Hat do you all think of this area? Any good for carpenters? Are there many shops and parks there? What is the weather like?Also is housing reasonable? X


----------



## peted813 (Aug 11, 2012)

*Beware Nova Scotia*



emma329 said:


> Hat do you all think of this area? Any good for carpenters? Are there many shops and parks there? What is the weather like?Also is housing reasonable? X


There are quite a few parks in and around Halifax. Weather is like the UK but a lot colder in winter. Housing, when I left, was getting more expensive due to a recently won shipping contract. 
Nova Scotia is also the most expensive province in Canada to live. There is only one electricity supplier, two internet, phone and TV suppliers. Both seem to have a price fixing agreement. Supermarkets are also expensive.

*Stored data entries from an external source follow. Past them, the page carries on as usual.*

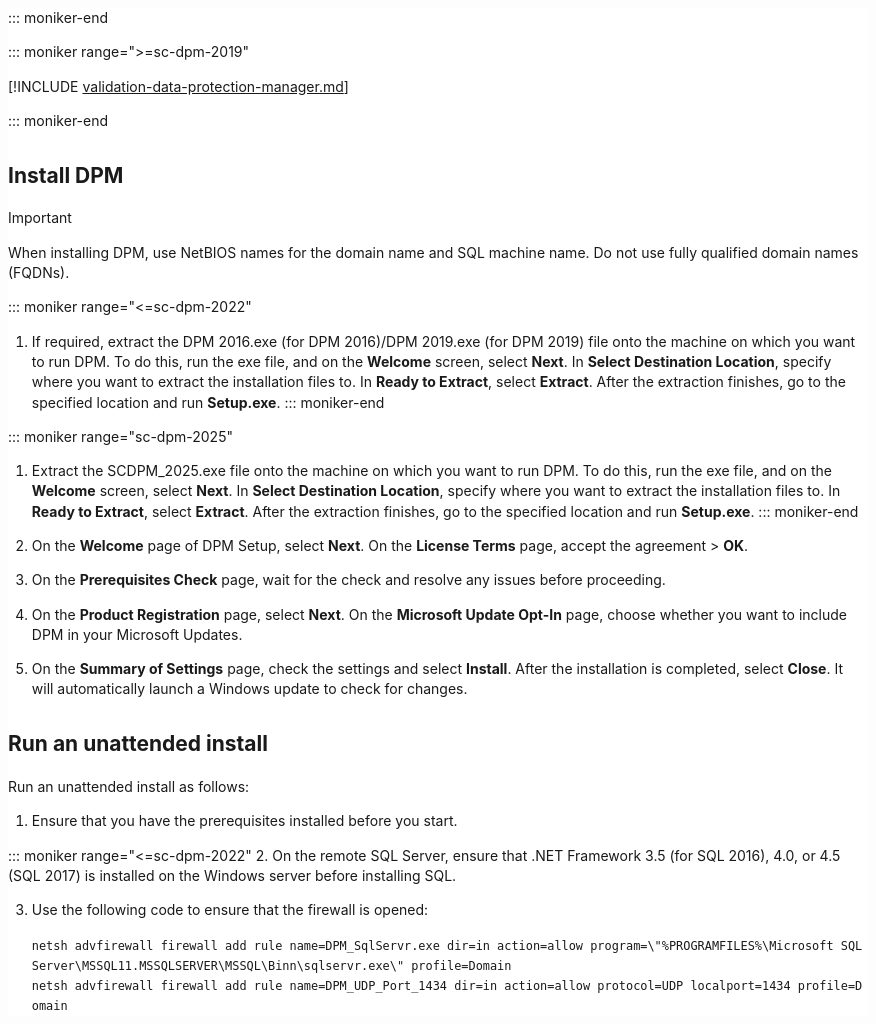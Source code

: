 ::: moniker-end

::: moniker range=">=sc-dpm-2019"

[!INCLUDE [validation-data-protection-manager.md](../includes/validation-data-protection-manager.md)]

::: moniker-end

## <a name="BKMK_Install"></a>Install DPM

>[!IMPORTANT]
> When installing DPM, use NetBIOS names for the domain name and SQL machine name. Do not use fully qualified domain names (FQDNs).

::: moniker range="<=sc-dpm-2022"
1. If required, extract the DPM 2016.exe (for DPM 2016)/DPM 2019.exe (for DPM 2019) file onto the machine on which you want to run DPM. To do this, run the exe file, and on the **Welcome** screen, select **Next**. In **Select Destination Location**, specify where you want to extract the installation files to. In **Ready to Extract**, select **Extract**. After the extraction finishes, go to the specified location and run **Setup.exe**.
::: moniker-end

::: moniker range="sc-dpm-2025"
1. Extract the SCDPM_2025.exe file onto the machine on which you want to run DPM. To do this, run the exe file, and on the **Welcome** screen, select **Next**. In **Select Destination Location**, specify where you want to extract the installation files to. In **Ready to Extract**, select **Extract**. After the extraction finishes, go to the specified location and run **Setup.exe**.
::: moniker-end

2. On the **Welcome** page of DPM Setup, select **Next**. On the **License Terms** page, accept the agreement > **OK**.

3. On the **Prerequisites Check** page, wait for the check and resolve any issues before proceeding.

4. On the **Product Registration** page, select **Next**. On the **Microsoft Update Opt-In** page, choose whether you want to include DPM in your Microsoft Updates.

5. On the **Summary of Settings** page, check the settings and select **Install**. After the installation is completed, select **Close**. It will automatically launch a Windows update to check for changes.

## <a name="BKMK_Unattend"></a>Run an unattended install

Run an unattended install as follows:

1. Ensure that you have the prerequisites installed before you start.

::: moniker range="<=sc-dpm-2022"
2. On the remote SQL Server, ensure that .NET Framework 3.5 (for SQL 2016), 4.0, or 4.5 (SQL 2017) is installed on the Windows server before installing SQL.

3. Use the following code to ensure that the firewall is opened:

   ```
   netsh advfirewall firewall add rule name=DPM_SqlServr.exe dir=in action=allow program=\"%PROGRAMFILES%\Microsoft SQL Server\MSSQL11.MSSQLSERVER\MSSQL\Binn\sqlservr.exe\" profile=Domain  
   netsh advfirewall firewall add rule name=DPM_UDP_Port_1434 dir=in action=allow protocol=UDP localport=1434 profile=Domain
   ```
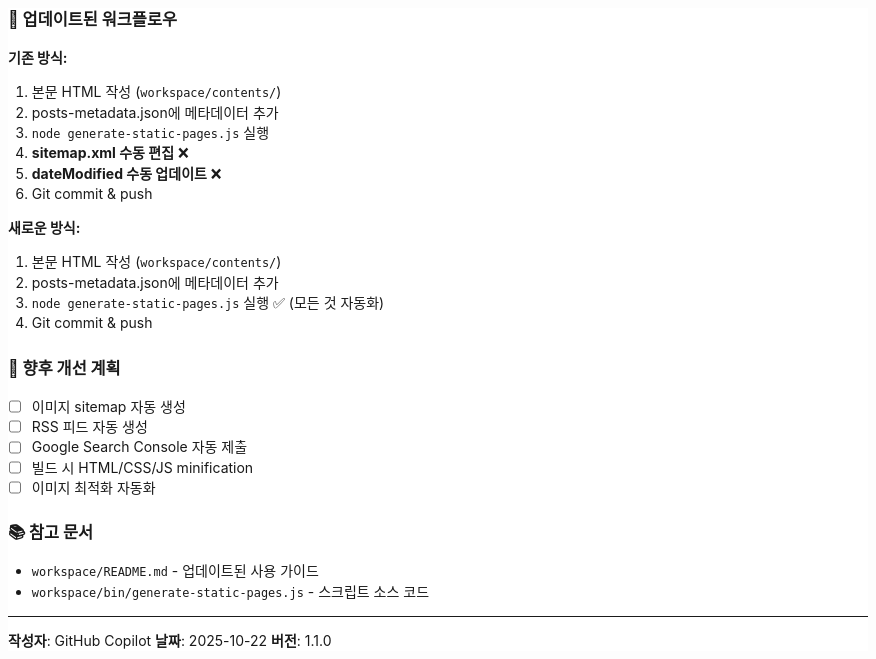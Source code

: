 ### 📝 업데이트된 워크플로우

**기존 방식:**
1. 본문 HTML 작성 (`workspace/contents/`)
2. posts-metadata.json에 메타데이터 추가
3. `node generate-static-pages.js` 실행
4. **sitemap.xml 수동 편집** ❌
5. **dateModified 수동 업데이트** ❌
6. Git commit & push

**새로운 방식:**
1. 본문 HTML 작성 (`workspace/contents/`)
2. posts-metadata.json에 메타데이터 추가
3. `node generate-static-pages.js` 실행 ✅ (모든 것 자동화)
4. Git commit & push

### 🔮 향후 개선 계획

- [ ] 이미지 sitemap 자동 생성
- [ ] RSS 피드 자동 생성
- [ ] Google Search Console 자동 제출
- [ ] 빌드 시 HTML/CSS/JS minification
- [ ] 이미지 최적화 자동화

### 📚 참고 문서

- `workspace/README.md` - 업데이트된 사용 가이드
- `workspace/bin/generate-static-pages.js` - 스크립트 소스 코드

---

**작성자**: GitHub Copilot
**날짜**: 2025-10-22
**버전**: 1.1.0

Along with Canada having the most expensive mobile prices in the world you'll have to be extremely careful with your money if not earning more than $70k


----------



## MKRUNNER (Nov 29, 2011)

peted813 said:


> There are quite a few parks in and around Halifax. Weather is like the UK but a lot colder in winter. Housing, when I left, was getting more expensive due to a recently won shipping contract.
> Nova Scotia is also the most expensive province in Canada to live. There is only one electricity supplier, two internet, phone and TV suppliers. Both seem to have a price fixing agreement. Supermarkets are also expensive. Along with Canada having the most expensive mobile prices in the world you'll have to be extremely careful with your money if not earning more than $70k



The parks are small in comparison to the UK - as the outdoorsy types, my husband and I were very disappointed. And with the beaches too - small, crowded and no facilities. We left NS afer 18 months, not just for those reasons but for a multitude of negatives. Ultimately too expensive for very little return and a$45k salary is deemed generous! Traffic is bad too - no infrastructure to support the volume - worse getting into Hfx than we experienced in the UK somedays!! Parking costs a fortune too and house prices are definitely on the up. 
Since leaving some 7 months ago we've and lived in a couple of different places in Canada we've realised just how little the Maritimes had to offer. House prices may be a little more elsewhere on the face of it (but dig around, you'd be surprised at how little there really is in it - try mls.ca for starters), but the general day to day cost of living is significantly less outside of the Maritimes, the choice and quality of day to day items is better and if you head to somewhere like BC (Okanagan Valley, Vancouver Isdefinitely land, plus many more) you'll definitely get far better weather. It rains soooo much in NS it's untrue!! Hope this helps.


----------



## emma329 (May 21, 2012)

Thanks guys.We have been looking into Okanagan Valley to live and hubby is going to look into Fort McMurray to work-maybe.He is a carpenter xx


----------



## MKRUNNER (Nov 29, 2011)

Good luck with Fort McMurray - there's a multitude of jobs there - all really well paid from what I can see. Apparently people go there with a 3-5 year plan, make their fortune andthen relocate to their ideal area - Okanagan is a popular choice!! Check out the weather and living there. It's quite hard to beat. One thing I have come across re Fort Mc - better to rent than be possibly stuck with a house, makes relocation thereafter so much easier. People tend to fall into a dream day-to-day lifestyle while there and eat away at what was to be their savings and end up having to stay for much longer than they originally planned!! Summers look wonderful although short (3 months, mid 20's) and winters long (5 months or so), but they are very geared up for it in every sense so shouldn't be too much of a worry. Facilities are excellent by all accounts from shopping to dining and sports and recreation. Good luck!!


----------